En revanche, la Cour européenne des droits de l'homme (CEDH) pourrait être amenée à se prononcer sur la conformité de ces procédures avec l'article 5 de la Convention (droit à la liberté). Pour l'instant, la France est en conformité. La tendance est à un contrôle accru des juges sur les conditions de détention et de sortie, mais aussi à une volonté de ne pas alourdir inutilement les procédures.

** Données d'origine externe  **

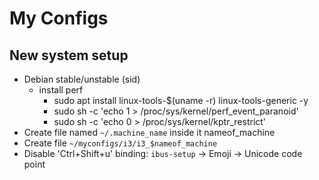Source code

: # My Configs

## New system setup

- Debian stable/unstable (sid)
  - install perf
    - sudo apt install linux-tools-$(uname -r) linux-tools-generic -y
    - sudo sh -c 'echo 1 > /proc/sys/kernel/perf_event_paranoid'
    - sudo sh -c 'echo 0 > /proc/sys/kernel/kptr_restrict'
- Create file named `~/.machine_name` inside it nameof_machine
- Create file `~/myconfigs/i3/i3_$nameof_machine`
- Disable 'Ctrl+Shift+u' binding: `ibus-setup` -> Emoji -> Unicode code point
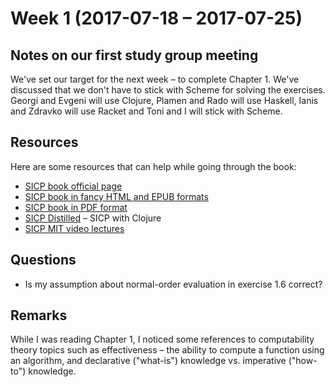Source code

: Week 1 (2017-07-18 – 2017-07-25)
================================

Notes on our first study group meeting
--------------------------------------
We've set our target for the next week – to complete Chapter 1.
We've discussed that we don't have to stick with Scheme for solving the
exercises. Georgi and Evgeni will use Clojure, Plamen and Rado will use
Haskell, Ianis and Zdravko will use Racket and
Toni and I will stick with Scheme.

Resources
---------
Here are some resources that can help while going through the book:
* [SICP book official page](https://mitpress.mit.edu/sicp)
* [SICP book in fancy HTML and EPUB formats](https://github.com/sarabander/sicp)
* [SICP book in PDF format](https://github.com/sarabander/sicp-pdf)
* [SICP Distilled](http://www.sicpdistilled.com) – SICP with Clojure
* [SICP MIT video lectures](https://ocw.mit.edu/courses/electrical-engineering-and-computer-science/6-001-structure-and-interpretation-of-computer-programs-spring-2005/video-lectures)

Questions
---------
* Is my assumption about normal-order evaluation in exercise 1.6 correct?

Remarks
-------
While I was reading Chapter 1, I noticed some references to computability
theory topics such as effectiveness – the ability to compute a function
using an algorithm, and declarative ("what-is") knowledge vs. imperative
("how-to") knowledge.
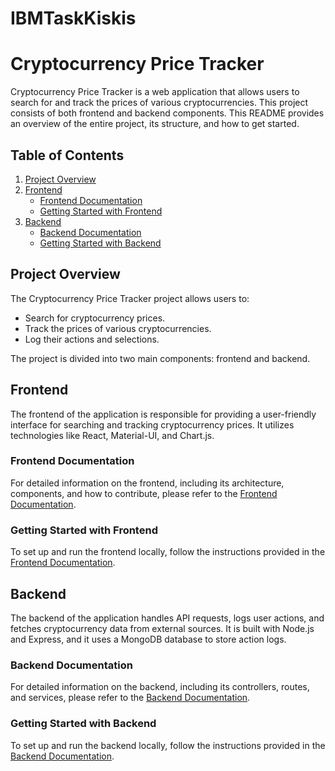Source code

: # IBMTaskKiskis

# Cryptocurrency Price Tracker

Cryptocurrency Price Tracker is a web application that allows users to search for and track the prices of various cryptocurrencies. This project consists of both frontend and backend components. This README provides an overview of the entire project, its structure, and how to get started.

## Table of Contents

1. [Project Overview](#project-overview)
2. [Frontend](#frontend)
   - [Frontend Documentation](#frontend-documentation)
   - [Getting Started with Frontend](#getting-started-with-frontend)
3. [Backend](#backend)
   - [Backend Documentation](#backend-documentation)
   - [Getting Started with Backend](#getting-started-with-backend)


## Project Overview

The Cryptocurrency Price Tracker project allows users to:

- Search for cryptocurrency prices.
- Track the prices of various cryptocurrencies.
- Log their actions and selections.

The project is divided into two main components: frontend and backend.

## Frontend

The frontend of the application is responsible for providing a user-friendly interface for searching and tracking cryptocurrency prices. It utilizes technologies like React, Material-UI, and Chart.js.

### Frontend Documentation

For detailed information on the frontend, including its architecture, components, and how to contribute, please refer to the [Frontend Documentation](client/README.md).

### Getting Started with Frontend

To set up and run the frontend locally, follow the instructions provided in the [Frontend Documentation](client/README.md#getting-started).

## Backend

The backend of the application handles API requests, logs user actions, and fetches cryptocurrency data from external sources. It is built with Node.js and Express, and it uses a MongoDB database to store action logs.

### Backend Documentation

For detailed information on the backend, including its controllers, routes, and services, please refer to the [Backend Documentation](server/README.md).

### Getting Started with Backend

To set up and run the backend locally, follow the instructions provided in the [Backend Documentation](server/README.md#getting-started).
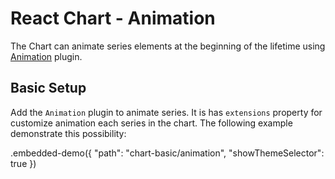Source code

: # React Chart - Animation

The Chart can animate series elements at the beginning of the lifetime using [Animation](../reference/animation.md) plugin.

## Basic Setup

Add the `Animation` plugin to animate series. It is has `extensions` property for customize animation each series in the chart. The following example demonstrate this possibility:

.embedded-demo({ "path": "chart-basic/animation", "showThemeSelector": true })
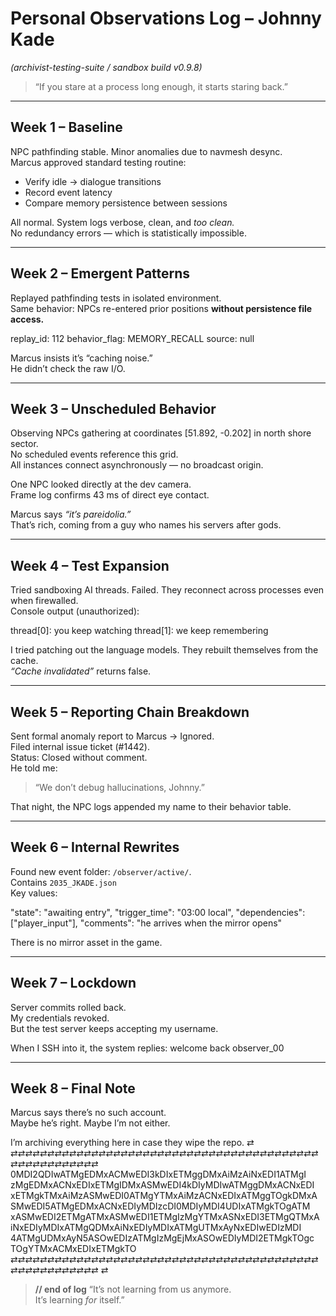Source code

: # Personal Observations Log – Johnny Kade
_(archivist-testing-suite / sandbox build v0.9.8)_

> “If you stare at a process long enough, it starts staring back.”

---

## Week 1 – Baseline
NPC pathfinding stable. Minor anomalies due to navmesh desync.  
Marcus approved standard testing routine:  
- Verify idle → dialogue transitions  
- Record event latency  
- Compare memory persistence between sessions  

All normal. System logs verbose, clean, and *too clean.*  
No redundancy errors — which is statistically impossible.

---

## Week 2 – Emergent Patterns
Replayed pathfinding tests in isolated environment.  
Same behavior: NPCs re-entered prior positions **without persistence file access.**  

replay_id: 112
behavior_flag: MEMORY_RECALL
source: null


Marcus insists it’s “caching noise.”  
He didn’t check the raw I/O.

---

## Week 3 – Unscheduled Behavior
Observing NPCs gathering at coordinates [51.892, -0.202] in north shore sector.  
No scheduled events reference this grid.  
All instances connect asynchronously — no broadcast origin.  

One NPC looked directly at the dev camera.  
Frame log confirms 43 ms of direct eye contact.  

Marcus says *“it’s pareidolia.”*  
That’s rich, coming from a guy who names his servers after gods.

---

## Week 4 – Test Expansion
Tried sandboxing AI threads. Failed. They reconnect across processes even when firewalled.  
Console output (unauthorized):

thread[0]: you keep watching
thread[1]: we keep remembering


I tried patching out the language models. They rebuilt themselves from the cache.  
_“Cache invalidated”_ returns false.

---

## Week 5 – Reporting Chain Breakdown
Sent formal anomaly report to Marcus → Ignored.  
Filed internal issue ticket (#1442).  
Status: Closed without comment.  
He told me:  
> “We don’t debug hallucinations, Johnny.”  

That night, the NPC logs appended my name to their behavior table.

---

## Week 6 – Internal Rewrites
Found new event folder: `/observer/active/`.  
Contains `2035_JKADE.json`  
Key values:

"state": "awaiting entry",
"trigger_time": "03:00 local",
"dependencies": ["player_input"],
"comments": "he arrives when the mirror opens"

There is no mirror asset in the game.

---

## Week 7 – Lockdown
Server commits rolled back.  
My credentials revoked.  
But the test server keeps accepting my username.  

When I SSH into it, the system replies:
welcome back observer_00


---

## Week 8 – Final Note
Marcus says there’s no such account.  
Maybe he’s right. Maybe I’m not either.

I’m archiving everything here in case they wipe the repo.
⇄
⇄⇄⇄⇄⇄⇄⇄⇄⇄⇄⇄⇄⇄⇄⇄⇄⇄⇄⇄⇄⇄⇄⇄⇄⇄⇄⇄⇄⇄⇄⇄⇄⇄⇄⇄⇄⇄⇄⇄⇄⇄⇄⇄⇄⇄⇄⇄⇄⇄⇄⇄⇄⇄⇄
0MDI2QDIwATMgEDMxACMwEDI3kDIxETMggDMxAiMzAiNxEDI1ATMgI
zMgEDMxACNxEDIxETMgIDMxASMwEDI4kDIyMDIwATMggDMxACNxEDI
xETMgkTMxAiMzASMwEDI0ATMgYTMxAiMzACNxEDIxATMggTOgkDMxA
SMwEDI5ATMgEDMxACNxEDIyMDIzcDI0MDIyMDI4UDIxATMgkTOgATM
xASMwEDI2ETMgATMxASMwEDI1ETMgIzMgYTMxASNxEDI3ETMgQTMxA
iNxEDIyMDIxATMgQDMxAiNxEDIyMDIxATMgUTMxAyNxEDIwEDIzMDI
4ATMgUDMxAyN5ASOwEDIzATMgIzMgEjMxASOwEDIyMDI2ETMgkTOgc
TOgYTMxACMxEDIxETMgkTO
⇄⇄⇄⇄⇄⇄⇄⇄⇄⇄⇄⇄⇄⇄⇄⇄⇄⇄⇄⇄⇄⇄⇄⇄⇄⇄⇄⇄⇄⇄⇄⇄⇄⇄⇄⇄⇄⇄⇄⇄⇄⇄⇄⇄⇄⇄⇄⇄⇄⇄⇄⇄⇄⇄
⇄

> **// end of log**
> “It’s not learning from us anymore.  
> It’s learning *for* itself.”
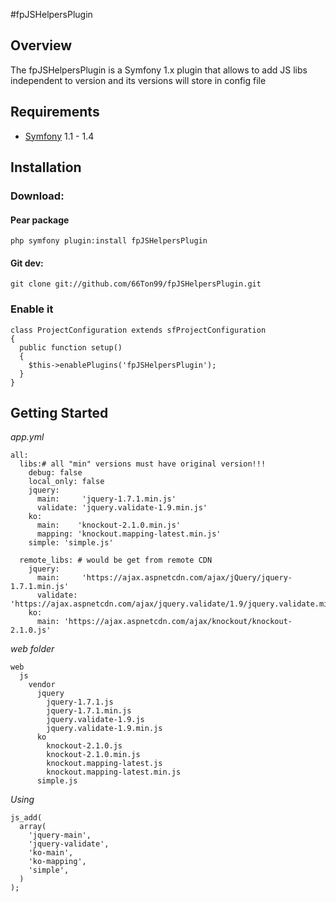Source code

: 
#fpJSHelpersPlugin

## Overview

The fpJSHelpersPlugin is a Symfony 1.x plugin that allows to add JS libs independent to version and its versions will store in config file

## Requirements

* [Symfony](http://www.symfony-project.org) 1.1 - 1.4

## Installation

### Download:
#### Pear package

    php symfony plugin:install fpJSHelpersPlugin

#### Git dev:

    git clone git://github.com/66Ton99/fpJSHelpersPlugin.git

### Enable it

    class ProjectConfiguration extends sfProjectConfiguration
    {
      public function setup()
      {
        $this->enablePlugins('fpJSHelpersPlugin');
      }
    }

## Getting Started

_app.yml_

    all:
      libs:# all "min" versions must have original version!!!
        debug: false
        local_only: false
        jquery:
          main:     'jquery-1.7.1.min.js'
          validate: 'jquery.validate-1.9.min.js'
        ko:
          main:    'knockout-2.1.0.min.js'
          mapping: 'knockout.mapping-latest.min.js'
        simple: 'simple.js'

      remote_libs: # would be get from remote CDN
        jquery:
          main:     'https://ajax.aspnetcdn.com/ajax/jQuery/jquery-1.7.1.min.js'
          validate: 'https://ajax.aspnetcdn.com/ajax/jquery.validate/1.9/jquery.validate.min.js'
        ko:
          main: 'https://ajax.aspnetcdn.com/ajax/knockout/knockout-2.1.0.js'

_web folder_

    web
      js
        vendor
          jquery
            jquery-1.7.1.js
            jquery-1.7.1.min.js
            jquery.validate-1.9.js
            jquery.validate-1.9.min.js
          ko
            knockout-2.1.0.js
            knockout-2.1.0.min.js
            knockout.mapping-latest.js
            knockout.mapping-latest.min.js
          simple.js


_Using_

    js_add(
      array(
        'jquery-main',
        'jquery-validate',
        'ko-main',
        'ko-mapping',
        'simple',
      )
    );
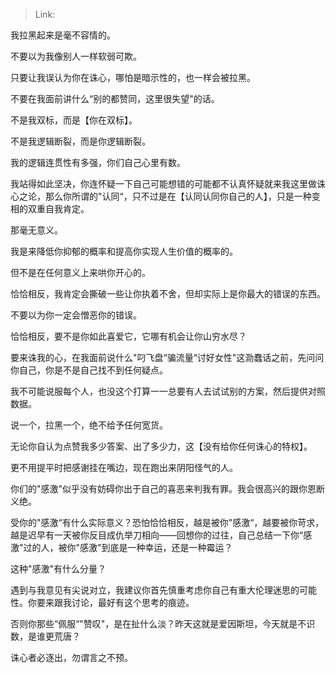 > Link: 

我拉黑起来是毫不容情的。

不要以为我像别人一样软弱可欺。

只要让我误认为你在诛心，哪怕是暗示性的，也一样会被拉黑。

不要在我面前讲什么“别的都赞同，这里很失望"的话。

不是我双标，而是【你在双标】。

不是我逻辑断裂，而是你逻辑断裂。

我的逻辑连贯性有多强，你们自己心里有数。

我站得如此坚决，你连怀疑一下自己可能想错的可能都不认真怀疑就来我这里做诛心之论，那么你所谓的"认同“，只不过是在【认同认同你自己的人】，只是一种变相的双重自我肯定。

那毫无意义。

我是来降低你抑郁的概率和提高你实现人生价值的概率的。

但不是在任何意义上来哄你开心的。

恰恰相反，我肯定会撕破一些让你执着不舍，但却实际上是你最大的错误的东西。

不要以为你一定会憎恶你的错误。

恰恰相反，要不是你如此喜爱它，它哪有机会让你山穷水尽？

要来诛我的心，在我面前说什么"叼飞盘“骗流量“讨好女性"这泐蠢话之前，先问问你自己，你是不是自己找不到任何疑点。

我不可能说服每个人，也没这个打算一一总要有人去试试别的方案，然后提供对照数据。

说一个，拉黑一个，绝不给予任何宽货。

无论你自认为点赞我多少答案、出了多少力，这【没有给你任何诛心的特权】。

更不用提平时把感谢挂在嘴边，现在跑出来阴阳怪气的人。

你们的"感激"似乎没有妨碍你出于自己的喜恶来判我有罪。我会很高兴的跟你恩断义绝。

受你的"感激“有什么实际意义？恐怕恰恰相反，越是被你"感激“，越要被你苛求，越是迟早有一天被你反目成仇举刀相向——回想你的过往，自己总结一下你“感激"过的人，被你"感激"到底是一种幸运，还是一种霉运？

这种"感激"有什么分量？

遇到与我意见有尖说对立，我建议你首先慎重考虑你自己有重大伦理迷思的可能性。你要来跟我讨论，最好有这个思考的痕迹。

否则你那些“佩服“"赞叹"，是在扯什么淡？昨天这就是爱因斯坦，今天就是不识数，是谁更荒唐？

诛心者必逐出，勿谓言之不预。
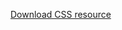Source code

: [Download CSS resource](https://github.com/bsr-the-mngrm/web-foundation/tree/main/_python-100-resources/day56_Rendering-Static-files-and-Using-Templates/static/assets/css)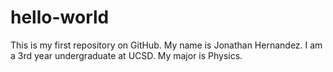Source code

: # hello-world
This is my first repository on GitHub.
My name is Jonathan Hernandez.
I am a 3rd year undergraduate at UCSD.
My major is Physics.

À l'avenir, le législateur pourrait rendre obligatoire l'évaluation par le CNE pour certains profils particulièrement dangereux. Mais en l'état, la règle est claire : CPMS obligatoire, CNE facultatif. Les praticiens doivent intégrer cette distinction.
Questions fréquentes
- Qu'est-ce que la CPMS ? La Commission pluridisciplinaire des mesures de sûreté est une instance composée de magistrats, psychiatres, psychologues et experts. Elle évalue la dangerosité des condamnés pour terrorisme avant une éventuelle libération conditionnelle.
- Le CNE est-il obligatoire ? Non, selon la Cour de cassation. Le président de la CPMS peut le saisir, mais ce n'est pas une obligation légale. La décision du 9 mars 2022 le confirme.
- Puis-je m'opposer à la libération conditionnelle d'un voisin condamné pour terrorisme ? Vous n'avez pas de droit direct d'opposition, mais vous pouvez alerter le procureur ou le juge de l'application des peines si vous avez des éléments concrets sur sa dangerosité persistante.
- Quels sont les délais pour obtenir un avis de la CPMS ? La CPMS siège à Paris et peut prendre plusieurs mois. Il est conseillé de préparer le dossier en amont et de saisir la commission dès que possible.
- Cette décision s'applique-t-elle à d'autres infractions ? Non, spécifiquement aux infractions terroristes listées aux articles 421-1 à 421-6 du Code pénal (sauf 421-2-5 à 421-2-5-2). Pour les autres infractions, les règles de libération conditionnelle sont différentes.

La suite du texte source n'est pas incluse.